Andronicus: the world of the play

Regarding the upcoming Andronicus table-read:

Some have asked if I plan to set the play in historically Roman times. Well, as there is little historical basis for the play’s setting, I’ve decided not to. Rather, I’ve created a scenario in which the female-centrality of the casting process becomes apparent and fitting. And thus…

The World of the Play

A virus kills nearly half of the world’s population, indiscriminate of race and age, but ultimately wiping out eighty percent of the male populace. As female victims fall soon after contagion, male nationalists rise to power across the globe. Conflict embroils the world, becoming brutally tribal. Modern weaponry quickly destroys the power and communication infrastructures, plunging humanity literally into a new Dark Age within months. The virus later takes its toll on the male populace; its victims become symptomatic and succumb after a year of incubation.

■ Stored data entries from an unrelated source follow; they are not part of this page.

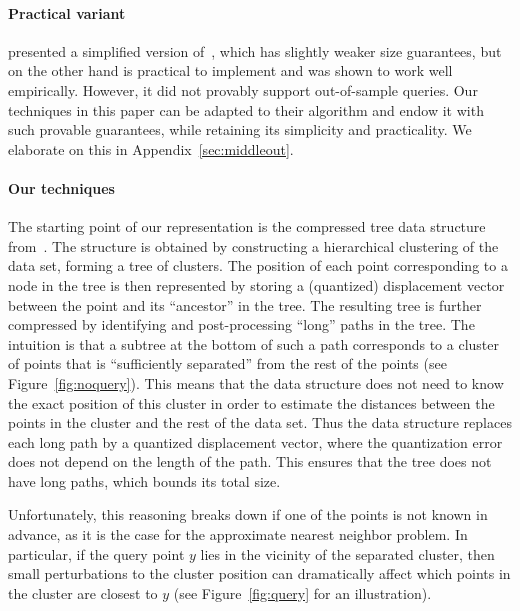\paragraph{Practical variant}
\cite{indyk2017practical} presented a simplified version of~\cite{indyk2017near}, which has slightly weaker size guarantees, but on the other hand is practical to implement and was shown to work well empirically.
However, it did not provably support out-of-sample queries.
Our techniques in this paper can be adapted to their algorithm and endow it with such provable guarantees, while retaining its simplicity and practicality. We elaborate on this in Appendix~\ref{sec:middleout}.

\paragraph{Our techniques}
The starting point of our representation is the compressed tree data structure from~\cite{indyk2017near}.  The structure is obtained by constructing a hierarchical clustering of the data set, forming a tree of clusters.  The position of each point corresponding to a node in the tree is then represented by storing a (quantized) displacement vector between the point and its ``ancestor'' in the tree.
The resulting tree is further compressed by identifying and post-processing ``long'' paths in the tree. 
The intuition is that a subtree at the bottom of such a path corresponds to a cluster of points that is ``sufficiently separated'' from the rest of the points (see Figure~\ref{fig:noquery}). This means that the data structure does not need to know the exact position of this cluster in order to estimate the distances between the points in the cluster and the rest of the data set. Thus the data structure replaces each long path by a quantized displacement vector, where the quantization error does not depend on the length of the path. This ensures that the tree does not have long paths, which bounds its total size. 

Unfortunately, this reasoning breaks down if one of the points  is not known in advance, as it is the case for the approximate nearest neighbor problem. In particular, if the query point $y$ lies in the vicinity of the separated cluster, then small perturbations to the cluster position can dramatically affect which points in the cluster are closest to $y$ (see Figure~\ref{fig:query} for an illustration). 

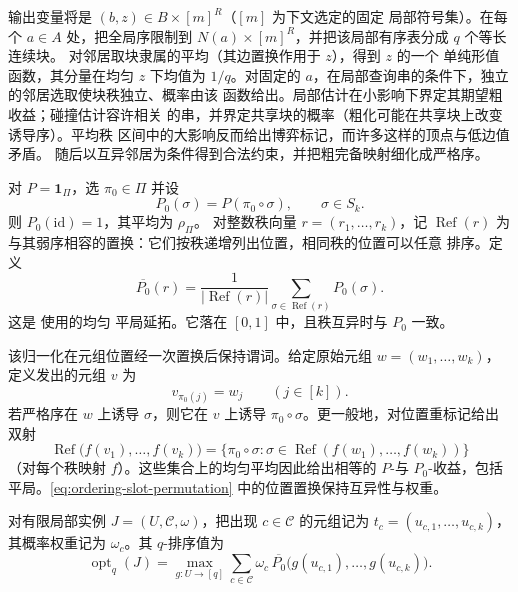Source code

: 输出变量将是 \((b,z)\in B\times[m]^R\)（\([m]\) 为下文选定的固定
局部符号集）。在每个 \(a\in A\) 处，把全局序限制到
\(N(a)\times[m]^R\)，并把该局部有序表分成 \(q\) 个等长连续块。
对邻居取块隶属的平均（其边置换作用于 \(z\)），得到 \(z\) 的一个
单纯形值函数，其分量在均匀 \(z\) 下均值为 \(1/q\)。对固定的
\(a\)，在局部查询串的条件下，独立的邻居选取使块秩独立、概率由该
函数给出。局部估计在小影响下界定其期望粗收益；碰撞估计容许相关
的串，并界定共享块的概率（粗化可能在共享块上改变诱导序）。平均秩
区间中的大影响反而给出博弈标记，而许多这样的顶点与低边值矛盾。
随后以互异邻居为条件得到合法约束，并把粗完备映射细化成严格序。

对 \(P=\mathbf1_\Pi\)，选 \(\pi_0\in\Pi\) 并设
\[
 P_0(\sigma)=P(\pi_0\circ\sigma),\qquad \sigma\in S_k.
\]
则 \(P_0(\mathrm{id})=1\)，其平均为 \(\rho_\Pi\)。
对整数秩向量 \(r=(r_1,\ldots,r_k)\)，记 \(\operatorname{Ref}(r)\)
为与其弱序相容的置换：它们按秩递增列出位置，相同秩的位置可以任意
排序。定义
\begin{equation}
 \overline{P_0}(r)=
 \frac1{|\operatorname{Ref}(r)|}
 \sum_{\sigma\in\operatorname{Ref}(r)}P_0(\sigma).
\label{eq:ordering-tie-payoff}
\end{equation}
这是 \cite[Section~8.2]{GuruswamiEtAl2011OrderingCSP} 使用的均匀
平局延拓。它落在 \([0,1]\) 中，且秩互异时与 \(P_0\) 一致。

该归一化在元组位置经一次置换后保持谓词。给定原始元组
\(w=(w_1,\ldots,w_k)\)，定义发出的元组 \(v\) 为
\begin{equation}
 v_{\pi_0(j)}=w_j\qquad(j\in[k]).
\label{eq:ordering-slot-permutation}
\end{equation}
若严格序在 \(w\) 上诱导 \(\sigma\)，则它在 \(v\) 上诱导
\(\pi_0\circ\sigma\)。更一般地，对位置重标记给出双射
\[
 \operatorname{Ref}\bigl(f(v_1),\ldots,f(v_k)\bigr)
 =
 \{\pi_0\circ\sigma:
       \sigma\in\operatorname{Ref}(f(w_1),\ldots,f(w_k))\}
\]
（对每个秩映射 \(f\)）。这些集合上的均匀平均因此给出相等的
\(P\)-与 \(P_0\)-收益，包括平局。\eqref{eq:ordering-slot-permutation}
中的位置置换保持互异性与权重。

对有限局部实例 \(J=(U,\mathcal C,\omega)\)，把出现
\(c\in\mathcal C\) 的元组记为 \(t_c=(u_{c,1},\ldots,u_{c,k})\)，
其概率权重记为 \(\omega_c\)。其 \(q\)-排序值为
\[
 \operatorname{opt}_q(J)=
 \max_{g:U\to[q]}
 \sum_{c\in\mathcal C}\omega_c\,
 \overline{P_0}\bigl(g(u_{c,1}),\ldots,g(u_{c,k})\bigr).
\]

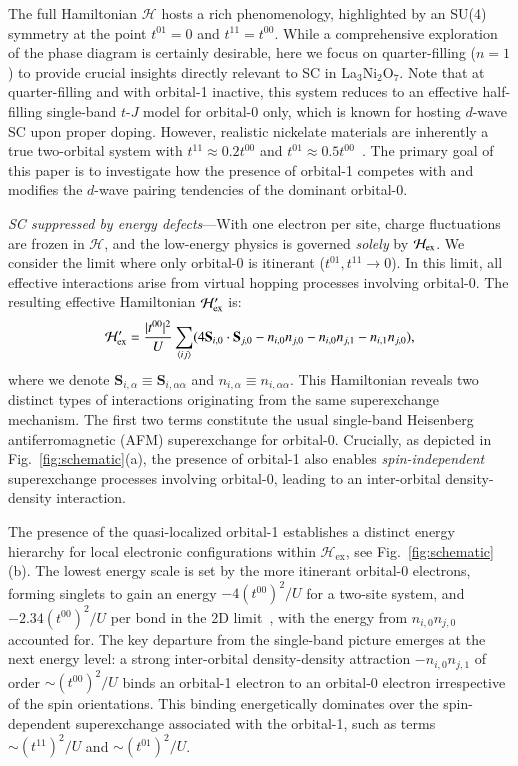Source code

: \documentclass[reprint,superscriptaddress,amsmath,amssymb,aps,twocolumn]{revtex4-1}
\begin{document}
The full Hamiltonian $\mathcal{H}$ hosts a rich phenomenology, highlighted by an SU(4) symmetry at the point $t^{01}=0$ and $t^{11}=t^{00}$. While a comprehensive exploration of the phase diagram is certainly desirable, here we focus on quarter-filling ($n=1$) to provide crucial insights directly relevant to SC in La$_3$Ni$_2$O$_7$. Note that at quarter-filling and with orbital-1 inactive, this system reduces to an effective half-filling single-band $t$-$J$ model for orbital-0 only, which is known for hosting $d$-wave SC upon proper doping. However, realistic nickelate materials are inherently a true two-orbital system with  $t^{11} \approx 0.2 t^{00}$ and $t^{01} \approx 0.5 t^{00}$~\cite{2025Jiang}. The primary goal of this paper is to investigate how the presence of orbital-1 competes with and modifies the $d$-wave pairing tendencies of the dominant orbital-0.

{\color{blue} \em  SC suppressed by energy defects}---With one electron per site, charge fluctuations are frozen in $\mathcal{H}$, and the low-energy physics is governed {\em solely} by $\mathcal{H}_{\rm ex}$. We consider the limit where only orbital-$0$ is itinerant ($t^{01}, t^{11} \rightarrow 0$). 
In this limit, all effective interactions arise from virtual hopping processes involving orbital-0. The resulting effective Hamiltonian $\mathcal{H}_{\rm ex}'$ is:
\begin{equation}
\mathcal{H}_{\rm ex}' = \frac{|t^{00}|^2}{U} \sum_{\langle ij \rangle} (4\mathbf{S}_{i,0} \cdot \mathbf{S}_{j,0} -n_{i,0} n_{j,0} - n_{i,0} n_{j,1} - n_{i,1}n_{j,0}),
\label{eq:Hex0}
\end{equation}
where we denote $\mathbf{S}_{i,\alpha} \equiv \mathbf{S}_{i,\alpha\alpha}$ and $n_{i,\alpha} \equiv n_{i,\alpha\alpha}$. This Hamiltonian reveals two distinct types of interactions originating from the same superexchange mechanism. The first two terms constitute the usual single-band Heisenberg antiferromagnetic (AFM) superexchange for orbital-0. Crucially, as depicted in Fig.~\ref{fig:schematic}(a), the presence of orbital-1 also enables {\em spin-independent} superexchange processes involving orbital-0, leading to an inter-orbital density-density interaction. 

The presence of the quasi-localized orbital-1 establishes a distinct energy hierarchy for local electronic configurations within  $\mathcal{H}_{\text{ex}}$, see Fig.~\ref{fig:schematic}(b). The lowest energy scale is set by the more itinerant orbital-0 electrons, forming singlets to gain an energy $-4(t^{00})^2/U$ for a two-site system, and $-2.34(t^{00})^2/U$ per bond in the 2D limit~\cite{Sandvik1997}, with the energy from $n_{i,0}n_{j,0}$ accounted for. The key departure from the single-band picture emerges at the next energy level: a strong inter-orbital density-density attraction $-n_{i,0} n_{j,1}$ of order $\sim(t^{00})^2/U$ binds an orbital-1 electron to an orbital-0 electron irrespective of the spin orientations. This binding energetically dominates over the spin-dependent superexchange associated with the orbital-1, such as terms $\sim (t^{11})^2/U$ and $\sim (t^{01})^2/U$. 
\end{document}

Time passes and modern weaponry runs out, giving way to older, more brutal warfare. Tribes with the strongest warrior women and most procreative men expand into city-states. In a reborn Roman Empire, the aging male Emperor dies, leaving a power vacuum. The Emperor’s two sons vie for rule, as the Senate votes to place the mantle of power onto the shoulders of Rome’s greatest general. Newly victorious after a decade-long war with the Goths, she returns both with war’s spoils–including the enemy’s queen and her three children–and evidence of its destruction–the remains of four more of her own warrior children.